Our God is the same yesterday, today, and forever.


          We need to constantly remind ourselves that God is King, that He remains seated on His throne.  When I came to Tanzania, to this project, and then nothing seemed to go right, I needed people to remind me and even tell me forcefully that God is King. And that’s precisely what Isaiah is doing here for his readers. That’s precisely what the Lord was doing for His people through His prophet. God was telling them, with this prophetic vision, that, “All is well no matter what you see with your eyes at this moment.” God is showing us through Isiah the unknown and invisible reality that, in heaven, there is a throne room that is forever occupied.


          You see, our problem is that when some traumatic event happens in this project, or in the church, or in society, we start to think the ‘sky is falling’. Brothers and sisters this passage is to remind us that when the end does come for those in Christ it will be a glorious end, not some out of control descent into chaos. 


          Let’s end in Prayer: Lord, the unknowns that we face in this life do not cancel out the certainty that Christ will come again in glory, that Christ will right all the wrongs, that Christ will bring perfect justice and peace to this universe.

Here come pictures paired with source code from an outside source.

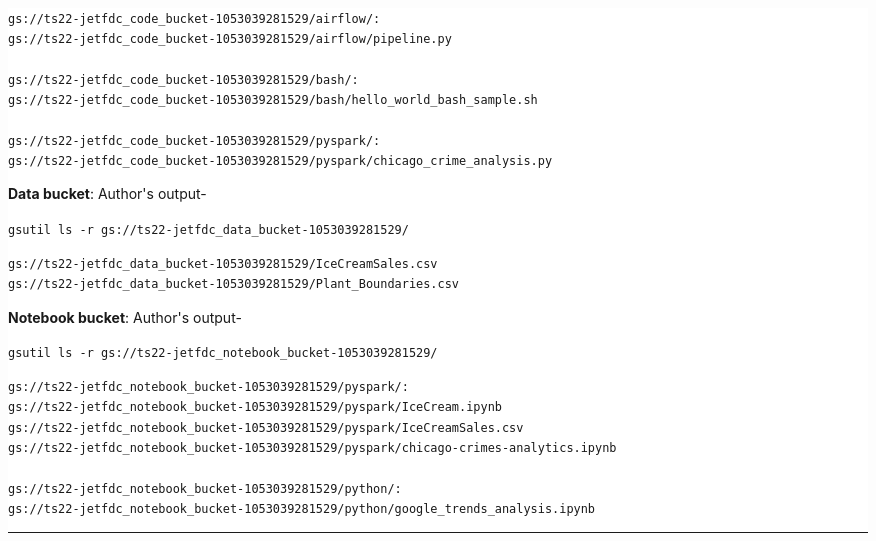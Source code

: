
 ```
gs://ts22-jetfdc_code_bucket-1053039281529/airflow/:
gs://ts22-jetfdc_code_bucket-1053039281529/airflow/pipeline.py

gs://ts22-jetfdc_code_bucket-1053039281529/bash/:
gs://ts22-jetfdc_code_bucket-1053039281529/bash/hello_world_bash_sample.sh

gs://ts22-jetfdc_code_bucket-1053039281529/pyspark/:
gs://ts22-jetfdc_code_bucket-1053039281529/pyspark/chicago_crime_analysis.py
 ```
**Data bucket**: Author's output-
```
gsutil ls -r gs://ts22-jetfdc_data_bucket-1053039281529/
```
 
```
gs://ts22-jetfdc_data_bucket-1053039281529/IceCreamSales.csv
gs://ts22-jetfdc_data_bucket-1053039281529/Plant_Boundaries.csv
 ```
**Notebook bucket**: Author's output- 
```
gsutil ls -r gs://ts22-jetfdc_notebook_bucket-1053039281529/
```
 
``` 
gs://ts22-jetfdc_notebook_bucket-1053039281529/pyspark/:
gs://ts22-jetfdc_notebook_bucket-1053039281529/pyspark/IceCream.ipynb
gs://ts22-jetfdc_notebook_bucket-1053039281529/pyspark/IceCreamSales.csv
gs://ts22-jetfdc_notebook_bucket-1053039281529/pyspark/chicago-crimes-analytics.ipynb

gs://ts22-jetfdc_notebook_bucket-1053039281529/python/:
gs://ts22-jetfdc_notebook_bucket-1053039281529/python/google_trends_analysis.ipynb
```
 
<hr>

          As we try to be His disciples, in this crazy uncertain world, Holy Spirit, please help us to remember that King Jesus is seated on His throne conducting the events of our lives and everything else in His kingdom. 

          Because You, God are King.  Because You rule over hearts and over every circumstance. Over every false world system and certainly over the true Biblical worldview.  You are indeed King overall.


          May we go into today and the rest of our days with the confidence and assurance to trust and obey You and You alone. Amen.